E come vengono declinati, invece, i concetti di colpa e di mea culpa nella serialità?
Se BoJack Horseman, dopo una non-stop di eccessi è divorato dal senso di colpa per la morte di Sarah Lynn (BoJack Horseman, R.Bob-Waksberg, 2014 – in corso) e le quattro casalinghe disperate di Fairview si tormentano per l’occultamento di un cadavere (Desperate Housewives, M. Cherry, 2004 – 2012), lo stesso non accade a Eric Cartman che, dopo la visione del film La passione di Cristo (The Passion of the Christ, M. Gibson, 2014) fonda un club antisemita, con lo scopo di scatenare un Olocausto (South Park, T. Parker, M. Stone, 1997 – in corso). Né lo stesso accade al mite chimico Walter White che, nei panni del produttore di blue sky Heisenberg, perde l’innocenza per vestire definitivamente i panni dell’antieroe (Breaking Bad, V. Gilligan, 2008 – 2013).
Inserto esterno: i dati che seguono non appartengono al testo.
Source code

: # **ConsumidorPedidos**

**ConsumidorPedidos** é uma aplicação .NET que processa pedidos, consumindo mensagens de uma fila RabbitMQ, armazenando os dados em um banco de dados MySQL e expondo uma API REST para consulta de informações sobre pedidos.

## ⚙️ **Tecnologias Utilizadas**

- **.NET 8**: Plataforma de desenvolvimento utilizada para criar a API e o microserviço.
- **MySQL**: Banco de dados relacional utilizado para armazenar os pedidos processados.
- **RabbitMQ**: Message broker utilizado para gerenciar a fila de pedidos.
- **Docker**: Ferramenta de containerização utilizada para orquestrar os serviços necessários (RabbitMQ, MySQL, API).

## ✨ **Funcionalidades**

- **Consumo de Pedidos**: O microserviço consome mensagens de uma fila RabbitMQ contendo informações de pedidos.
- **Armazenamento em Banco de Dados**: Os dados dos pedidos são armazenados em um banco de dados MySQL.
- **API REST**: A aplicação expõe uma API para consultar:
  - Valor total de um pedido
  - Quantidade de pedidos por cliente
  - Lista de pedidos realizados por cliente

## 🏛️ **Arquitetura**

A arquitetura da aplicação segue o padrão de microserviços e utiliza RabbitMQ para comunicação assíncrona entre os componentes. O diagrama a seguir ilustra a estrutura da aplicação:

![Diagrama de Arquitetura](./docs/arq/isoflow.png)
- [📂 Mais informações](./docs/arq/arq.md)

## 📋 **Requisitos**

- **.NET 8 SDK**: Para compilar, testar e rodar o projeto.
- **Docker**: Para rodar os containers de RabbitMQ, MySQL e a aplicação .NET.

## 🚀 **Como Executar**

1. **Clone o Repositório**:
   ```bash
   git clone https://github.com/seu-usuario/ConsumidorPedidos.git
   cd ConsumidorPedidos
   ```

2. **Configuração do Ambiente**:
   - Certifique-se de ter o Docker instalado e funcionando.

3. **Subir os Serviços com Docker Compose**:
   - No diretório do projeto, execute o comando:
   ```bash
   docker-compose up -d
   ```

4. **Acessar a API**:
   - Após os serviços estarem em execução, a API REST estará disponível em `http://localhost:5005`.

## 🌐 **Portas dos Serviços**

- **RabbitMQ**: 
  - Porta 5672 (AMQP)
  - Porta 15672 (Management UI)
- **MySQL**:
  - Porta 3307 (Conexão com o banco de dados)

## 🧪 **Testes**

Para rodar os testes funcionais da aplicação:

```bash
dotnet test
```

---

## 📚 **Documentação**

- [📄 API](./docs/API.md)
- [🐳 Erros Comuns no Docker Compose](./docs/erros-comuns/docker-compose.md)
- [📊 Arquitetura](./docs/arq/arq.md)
Ma il mea culpa più famoso e irriverente della serialità ci riporta indietro agli anni Novanta, alle vicende di una famiglia di Chicago alle prese con uno strano vicino di casa: un nerd antesignano — fa l’inventore — maldestro e a dir poco irritante. E che, dopo ogni inevitabile pasticcio, non può che domandare: «Sono stato io a fare questo?» (Family Matters, W. Bickley, M. Warren, 1989 – 1998).